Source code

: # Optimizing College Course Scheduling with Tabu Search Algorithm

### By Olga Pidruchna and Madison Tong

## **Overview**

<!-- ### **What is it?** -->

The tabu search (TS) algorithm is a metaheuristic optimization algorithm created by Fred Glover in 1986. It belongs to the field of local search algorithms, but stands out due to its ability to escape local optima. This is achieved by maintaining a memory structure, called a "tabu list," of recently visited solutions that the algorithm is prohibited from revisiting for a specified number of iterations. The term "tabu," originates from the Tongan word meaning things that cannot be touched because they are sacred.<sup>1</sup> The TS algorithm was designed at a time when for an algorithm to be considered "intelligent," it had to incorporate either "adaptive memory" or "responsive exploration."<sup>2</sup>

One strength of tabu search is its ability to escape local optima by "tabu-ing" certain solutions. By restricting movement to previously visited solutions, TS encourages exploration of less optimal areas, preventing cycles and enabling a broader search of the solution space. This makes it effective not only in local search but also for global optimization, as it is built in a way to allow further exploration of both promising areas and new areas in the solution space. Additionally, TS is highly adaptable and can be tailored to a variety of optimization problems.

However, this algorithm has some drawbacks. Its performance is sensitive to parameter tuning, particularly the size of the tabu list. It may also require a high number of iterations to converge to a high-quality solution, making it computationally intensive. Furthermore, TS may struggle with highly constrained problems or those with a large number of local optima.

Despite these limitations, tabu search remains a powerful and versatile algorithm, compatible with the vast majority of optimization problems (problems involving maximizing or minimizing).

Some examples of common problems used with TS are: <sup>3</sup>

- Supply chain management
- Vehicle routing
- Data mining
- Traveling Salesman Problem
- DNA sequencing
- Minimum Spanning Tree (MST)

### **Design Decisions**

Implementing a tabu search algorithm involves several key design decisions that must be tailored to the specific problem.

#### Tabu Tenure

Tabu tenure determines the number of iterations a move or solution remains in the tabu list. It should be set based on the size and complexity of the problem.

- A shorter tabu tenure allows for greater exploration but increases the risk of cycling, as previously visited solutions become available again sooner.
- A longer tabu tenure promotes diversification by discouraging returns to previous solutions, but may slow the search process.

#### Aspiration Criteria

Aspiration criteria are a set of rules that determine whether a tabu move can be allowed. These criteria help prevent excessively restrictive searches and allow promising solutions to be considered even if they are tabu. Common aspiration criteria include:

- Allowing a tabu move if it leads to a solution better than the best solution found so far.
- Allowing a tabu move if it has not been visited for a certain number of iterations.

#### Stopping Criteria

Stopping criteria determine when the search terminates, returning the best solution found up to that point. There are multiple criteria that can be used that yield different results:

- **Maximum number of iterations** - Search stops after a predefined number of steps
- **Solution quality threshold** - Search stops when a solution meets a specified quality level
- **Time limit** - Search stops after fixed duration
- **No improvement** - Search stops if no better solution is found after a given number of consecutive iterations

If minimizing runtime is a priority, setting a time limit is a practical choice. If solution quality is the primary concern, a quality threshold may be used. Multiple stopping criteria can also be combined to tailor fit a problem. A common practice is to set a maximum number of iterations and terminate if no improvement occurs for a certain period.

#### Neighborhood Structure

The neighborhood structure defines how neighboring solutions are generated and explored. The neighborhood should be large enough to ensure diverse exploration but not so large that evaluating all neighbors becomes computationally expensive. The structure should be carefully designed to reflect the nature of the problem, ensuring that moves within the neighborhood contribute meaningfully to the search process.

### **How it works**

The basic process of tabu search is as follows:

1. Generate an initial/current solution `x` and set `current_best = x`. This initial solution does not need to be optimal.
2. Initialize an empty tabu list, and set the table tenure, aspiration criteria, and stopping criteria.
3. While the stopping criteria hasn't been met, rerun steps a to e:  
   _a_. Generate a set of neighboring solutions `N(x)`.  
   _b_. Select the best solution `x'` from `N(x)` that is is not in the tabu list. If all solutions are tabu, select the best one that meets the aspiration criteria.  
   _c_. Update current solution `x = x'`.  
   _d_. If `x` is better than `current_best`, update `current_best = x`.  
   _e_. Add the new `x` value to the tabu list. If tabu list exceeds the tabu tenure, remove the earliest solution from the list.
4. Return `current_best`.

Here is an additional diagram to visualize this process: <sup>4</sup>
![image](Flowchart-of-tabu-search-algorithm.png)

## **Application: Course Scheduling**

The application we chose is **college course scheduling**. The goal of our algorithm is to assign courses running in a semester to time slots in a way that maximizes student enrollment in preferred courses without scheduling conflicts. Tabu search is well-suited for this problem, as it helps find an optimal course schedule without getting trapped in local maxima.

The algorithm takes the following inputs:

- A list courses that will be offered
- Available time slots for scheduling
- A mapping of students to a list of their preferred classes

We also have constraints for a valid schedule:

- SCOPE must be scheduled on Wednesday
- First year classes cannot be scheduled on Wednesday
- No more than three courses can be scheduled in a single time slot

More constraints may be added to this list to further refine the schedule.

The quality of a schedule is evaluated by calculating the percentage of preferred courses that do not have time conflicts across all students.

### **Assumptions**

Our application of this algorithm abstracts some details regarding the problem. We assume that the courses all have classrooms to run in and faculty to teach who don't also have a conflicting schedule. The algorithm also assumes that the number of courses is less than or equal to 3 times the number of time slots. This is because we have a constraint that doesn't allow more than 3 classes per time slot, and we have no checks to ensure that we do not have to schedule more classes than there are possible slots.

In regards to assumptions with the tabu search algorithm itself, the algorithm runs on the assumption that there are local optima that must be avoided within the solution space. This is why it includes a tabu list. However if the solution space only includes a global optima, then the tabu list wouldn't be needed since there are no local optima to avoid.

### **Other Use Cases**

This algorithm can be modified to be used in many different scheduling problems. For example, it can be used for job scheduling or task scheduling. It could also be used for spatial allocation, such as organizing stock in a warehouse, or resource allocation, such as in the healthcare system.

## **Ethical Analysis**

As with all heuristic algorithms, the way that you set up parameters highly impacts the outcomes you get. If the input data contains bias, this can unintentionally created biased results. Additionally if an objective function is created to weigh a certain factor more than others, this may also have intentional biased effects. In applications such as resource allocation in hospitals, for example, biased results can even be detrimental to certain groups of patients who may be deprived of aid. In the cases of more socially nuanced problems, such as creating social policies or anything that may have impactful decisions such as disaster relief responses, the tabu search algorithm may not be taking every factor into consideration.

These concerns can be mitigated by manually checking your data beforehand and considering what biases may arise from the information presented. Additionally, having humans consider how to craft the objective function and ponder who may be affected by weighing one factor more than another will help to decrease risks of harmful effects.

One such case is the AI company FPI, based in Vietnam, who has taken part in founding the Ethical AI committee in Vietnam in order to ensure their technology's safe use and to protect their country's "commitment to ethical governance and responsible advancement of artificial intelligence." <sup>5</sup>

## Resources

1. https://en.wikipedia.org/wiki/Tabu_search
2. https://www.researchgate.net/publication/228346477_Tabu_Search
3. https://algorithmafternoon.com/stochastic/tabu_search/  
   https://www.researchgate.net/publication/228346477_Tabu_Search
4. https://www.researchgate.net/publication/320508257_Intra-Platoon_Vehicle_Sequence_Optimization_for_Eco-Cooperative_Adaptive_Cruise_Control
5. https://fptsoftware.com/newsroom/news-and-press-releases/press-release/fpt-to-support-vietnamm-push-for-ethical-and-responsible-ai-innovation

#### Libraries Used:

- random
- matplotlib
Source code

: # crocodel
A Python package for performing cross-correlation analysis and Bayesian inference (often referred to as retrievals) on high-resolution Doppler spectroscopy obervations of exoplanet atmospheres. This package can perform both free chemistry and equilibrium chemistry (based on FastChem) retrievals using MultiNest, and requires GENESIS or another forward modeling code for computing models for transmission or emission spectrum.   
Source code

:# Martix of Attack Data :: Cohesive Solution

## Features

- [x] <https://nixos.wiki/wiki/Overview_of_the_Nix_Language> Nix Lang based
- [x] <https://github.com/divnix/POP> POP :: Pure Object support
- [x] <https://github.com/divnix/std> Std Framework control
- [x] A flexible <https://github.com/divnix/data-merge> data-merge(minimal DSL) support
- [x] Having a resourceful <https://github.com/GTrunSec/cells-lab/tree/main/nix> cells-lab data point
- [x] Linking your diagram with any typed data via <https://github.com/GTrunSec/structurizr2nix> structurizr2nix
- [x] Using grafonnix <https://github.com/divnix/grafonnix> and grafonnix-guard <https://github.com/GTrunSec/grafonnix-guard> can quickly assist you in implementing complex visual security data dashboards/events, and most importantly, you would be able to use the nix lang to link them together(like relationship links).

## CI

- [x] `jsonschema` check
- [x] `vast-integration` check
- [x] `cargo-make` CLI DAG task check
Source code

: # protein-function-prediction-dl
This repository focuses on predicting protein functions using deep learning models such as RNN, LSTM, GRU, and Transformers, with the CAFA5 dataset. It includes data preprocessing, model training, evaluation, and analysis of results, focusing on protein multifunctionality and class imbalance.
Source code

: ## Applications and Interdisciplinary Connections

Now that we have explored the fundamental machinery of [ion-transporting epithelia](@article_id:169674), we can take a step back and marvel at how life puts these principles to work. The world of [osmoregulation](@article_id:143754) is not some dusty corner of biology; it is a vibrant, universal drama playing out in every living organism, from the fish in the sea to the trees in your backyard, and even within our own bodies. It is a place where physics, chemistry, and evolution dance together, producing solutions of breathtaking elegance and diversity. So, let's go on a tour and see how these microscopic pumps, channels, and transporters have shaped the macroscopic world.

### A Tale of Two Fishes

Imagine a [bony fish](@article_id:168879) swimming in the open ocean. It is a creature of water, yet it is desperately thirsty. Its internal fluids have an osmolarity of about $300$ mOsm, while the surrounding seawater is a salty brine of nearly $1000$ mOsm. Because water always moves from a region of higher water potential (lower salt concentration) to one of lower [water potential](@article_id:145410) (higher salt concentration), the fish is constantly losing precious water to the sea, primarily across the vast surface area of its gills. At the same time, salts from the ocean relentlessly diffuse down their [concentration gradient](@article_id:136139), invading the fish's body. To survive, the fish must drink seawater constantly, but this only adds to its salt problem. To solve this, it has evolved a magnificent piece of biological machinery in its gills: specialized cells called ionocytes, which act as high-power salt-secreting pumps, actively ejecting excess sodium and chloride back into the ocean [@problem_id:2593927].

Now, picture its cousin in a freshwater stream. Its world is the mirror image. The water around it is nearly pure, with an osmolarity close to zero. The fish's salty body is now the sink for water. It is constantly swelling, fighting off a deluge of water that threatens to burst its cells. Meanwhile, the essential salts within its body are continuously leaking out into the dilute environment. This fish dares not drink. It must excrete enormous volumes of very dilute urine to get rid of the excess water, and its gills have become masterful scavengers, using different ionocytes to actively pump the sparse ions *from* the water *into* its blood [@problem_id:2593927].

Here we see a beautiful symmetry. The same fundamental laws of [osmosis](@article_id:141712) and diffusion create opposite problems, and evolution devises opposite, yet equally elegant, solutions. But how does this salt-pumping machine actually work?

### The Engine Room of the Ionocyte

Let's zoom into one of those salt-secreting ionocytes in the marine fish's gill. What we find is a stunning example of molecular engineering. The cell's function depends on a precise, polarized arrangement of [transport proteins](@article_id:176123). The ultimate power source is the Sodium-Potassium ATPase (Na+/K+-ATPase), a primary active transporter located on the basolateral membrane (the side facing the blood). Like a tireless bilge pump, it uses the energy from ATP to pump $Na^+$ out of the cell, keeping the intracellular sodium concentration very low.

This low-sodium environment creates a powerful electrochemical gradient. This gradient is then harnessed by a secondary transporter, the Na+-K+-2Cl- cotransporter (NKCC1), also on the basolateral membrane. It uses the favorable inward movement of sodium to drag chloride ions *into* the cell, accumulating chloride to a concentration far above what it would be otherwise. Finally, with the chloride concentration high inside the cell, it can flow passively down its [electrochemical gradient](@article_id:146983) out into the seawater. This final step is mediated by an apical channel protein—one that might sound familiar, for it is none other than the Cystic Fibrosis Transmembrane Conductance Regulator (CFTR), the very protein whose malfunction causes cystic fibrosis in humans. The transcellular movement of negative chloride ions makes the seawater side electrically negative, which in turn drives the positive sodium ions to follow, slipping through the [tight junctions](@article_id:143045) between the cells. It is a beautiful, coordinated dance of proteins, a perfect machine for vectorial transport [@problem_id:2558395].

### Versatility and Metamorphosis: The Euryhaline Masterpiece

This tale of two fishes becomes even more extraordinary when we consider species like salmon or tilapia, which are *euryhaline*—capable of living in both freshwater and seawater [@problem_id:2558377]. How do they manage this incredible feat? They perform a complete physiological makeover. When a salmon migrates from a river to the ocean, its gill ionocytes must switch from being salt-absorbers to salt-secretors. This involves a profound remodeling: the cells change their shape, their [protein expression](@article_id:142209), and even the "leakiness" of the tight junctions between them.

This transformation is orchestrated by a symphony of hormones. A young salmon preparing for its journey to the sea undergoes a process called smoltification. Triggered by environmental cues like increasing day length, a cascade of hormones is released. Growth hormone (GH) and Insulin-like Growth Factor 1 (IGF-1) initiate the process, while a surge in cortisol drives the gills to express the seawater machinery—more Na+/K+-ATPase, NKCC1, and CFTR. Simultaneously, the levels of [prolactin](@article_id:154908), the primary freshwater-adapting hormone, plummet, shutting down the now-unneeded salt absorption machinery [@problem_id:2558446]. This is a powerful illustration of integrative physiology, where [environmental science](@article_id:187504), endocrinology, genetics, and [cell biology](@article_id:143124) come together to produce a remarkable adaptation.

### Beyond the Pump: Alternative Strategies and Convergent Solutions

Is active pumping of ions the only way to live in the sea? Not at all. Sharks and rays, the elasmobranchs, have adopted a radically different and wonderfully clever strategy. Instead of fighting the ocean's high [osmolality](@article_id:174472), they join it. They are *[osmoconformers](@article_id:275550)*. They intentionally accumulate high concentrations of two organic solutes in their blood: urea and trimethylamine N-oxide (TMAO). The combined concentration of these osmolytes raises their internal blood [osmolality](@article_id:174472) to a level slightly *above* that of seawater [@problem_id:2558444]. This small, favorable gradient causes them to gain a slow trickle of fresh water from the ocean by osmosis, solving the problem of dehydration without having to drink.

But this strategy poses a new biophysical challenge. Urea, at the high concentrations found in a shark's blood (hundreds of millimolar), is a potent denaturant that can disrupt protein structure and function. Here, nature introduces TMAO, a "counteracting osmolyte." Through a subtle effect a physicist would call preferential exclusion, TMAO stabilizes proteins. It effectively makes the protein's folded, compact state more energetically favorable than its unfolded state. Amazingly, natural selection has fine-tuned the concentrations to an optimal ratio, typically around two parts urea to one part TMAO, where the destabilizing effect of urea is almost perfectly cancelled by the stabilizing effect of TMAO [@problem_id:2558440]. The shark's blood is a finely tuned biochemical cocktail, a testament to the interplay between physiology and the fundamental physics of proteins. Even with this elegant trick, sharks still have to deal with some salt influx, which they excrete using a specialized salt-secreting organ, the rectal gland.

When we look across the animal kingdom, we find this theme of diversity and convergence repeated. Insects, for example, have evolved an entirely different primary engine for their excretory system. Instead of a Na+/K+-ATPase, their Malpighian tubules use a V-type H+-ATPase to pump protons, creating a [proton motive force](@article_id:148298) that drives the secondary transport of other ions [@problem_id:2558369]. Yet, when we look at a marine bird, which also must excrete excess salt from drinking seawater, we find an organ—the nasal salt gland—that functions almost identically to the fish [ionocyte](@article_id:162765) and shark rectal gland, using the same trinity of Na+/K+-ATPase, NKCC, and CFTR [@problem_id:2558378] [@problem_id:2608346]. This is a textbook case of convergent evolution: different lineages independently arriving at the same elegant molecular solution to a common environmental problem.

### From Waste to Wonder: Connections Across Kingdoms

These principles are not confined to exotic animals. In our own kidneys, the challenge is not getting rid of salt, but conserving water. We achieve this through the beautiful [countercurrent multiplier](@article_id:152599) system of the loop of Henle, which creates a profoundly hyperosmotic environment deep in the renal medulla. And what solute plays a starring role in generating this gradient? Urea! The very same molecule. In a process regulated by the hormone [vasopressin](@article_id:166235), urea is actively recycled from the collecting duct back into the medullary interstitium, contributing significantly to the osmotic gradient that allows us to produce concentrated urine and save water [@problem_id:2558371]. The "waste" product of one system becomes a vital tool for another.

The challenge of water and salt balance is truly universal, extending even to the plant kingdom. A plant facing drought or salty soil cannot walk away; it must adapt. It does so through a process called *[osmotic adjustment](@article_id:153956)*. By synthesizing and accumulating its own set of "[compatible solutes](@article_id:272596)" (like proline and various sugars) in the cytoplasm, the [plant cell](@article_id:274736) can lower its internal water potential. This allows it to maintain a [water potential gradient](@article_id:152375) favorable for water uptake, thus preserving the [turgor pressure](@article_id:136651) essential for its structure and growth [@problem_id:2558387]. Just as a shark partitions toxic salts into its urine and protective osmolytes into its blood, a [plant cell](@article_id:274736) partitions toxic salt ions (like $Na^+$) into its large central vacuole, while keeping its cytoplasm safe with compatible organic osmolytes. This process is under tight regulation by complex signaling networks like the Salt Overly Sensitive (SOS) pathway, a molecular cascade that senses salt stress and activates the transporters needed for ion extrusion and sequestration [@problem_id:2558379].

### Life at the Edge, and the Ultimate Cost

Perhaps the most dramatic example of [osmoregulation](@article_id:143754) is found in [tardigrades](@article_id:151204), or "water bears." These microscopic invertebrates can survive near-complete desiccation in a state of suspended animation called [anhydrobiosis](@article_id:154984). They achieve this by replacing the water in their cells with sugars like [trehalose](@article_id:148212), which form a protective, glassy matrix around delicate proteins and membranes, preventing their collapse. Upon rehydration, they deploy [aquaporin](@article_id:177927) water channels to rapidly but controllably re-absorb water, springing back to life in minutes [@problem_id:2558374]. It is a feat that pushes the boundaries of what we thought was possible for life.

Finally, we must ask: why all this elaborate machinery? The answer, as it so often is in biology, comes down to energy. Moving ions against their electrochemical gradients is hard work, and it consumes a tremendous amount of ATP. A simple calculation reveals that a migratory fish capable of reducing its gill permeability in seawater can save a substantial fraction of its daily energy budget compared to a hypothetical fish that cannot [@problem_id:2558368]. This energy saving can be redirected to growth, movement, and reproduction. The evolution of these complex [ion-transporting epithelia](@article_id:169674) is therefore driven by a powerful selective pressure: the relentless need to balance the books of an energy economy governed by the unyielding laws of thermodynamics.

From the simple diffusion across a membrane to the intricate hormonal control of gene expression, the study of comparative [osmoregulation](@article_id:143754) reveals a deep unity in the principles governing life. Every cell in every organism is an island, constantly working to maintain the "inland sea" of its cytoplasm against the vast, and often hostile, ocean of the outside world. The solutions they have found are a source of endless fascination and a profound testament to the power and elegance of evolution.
::::::::
PROBLEM REQUIREMENTS —
Write the opening line of the data above and every line after it, exactly, stopping once you have written the line with "One strength of".

WRITTEN RESPONSE —
Source code

: # Optimizing College Course Scheduling with Tabu Search Algorithm

### By Olga Pidruchna and Madison Tong

## **Overview**

<!-- ### **What is it?** -->

The tabu search (TS) algorithm is a metaheuristic optimization algorithm created by Fred Glover in 1986. It belongs to the field of local search algorithms, but stands out due to its ability to escape local optima. This is achieved by maintaining a memory structure, called a "tabu list," of recently visited solutions that the algorithm is prohibited from revisiting for a specified number of iterations. The term "tabu," originates from the Tongan word meaning things that cannot be touched because they are sacred.<sup>1</sup> The TS algorithm was designed at a time when for an algorithm to be considered "intelligent," it had to incorporate either "adaptive memory" or "responsive exploration."<sup>2</sup>

One strength of tabu search is its ability to escape local optima by "tabu-ing" certain solutions. By restricting movement to previously visited solutions, TS encourages exploration of less optimal areas, preventing cycles and enabling a broader search of the solution space. This makes it effective not only in local search but also for global optimization, as it is built in a way to allow further exploration of both promising areas and new areas in the solution space. Additionally, TS is highly adaptable and can be tailored to a variety of optimization problems.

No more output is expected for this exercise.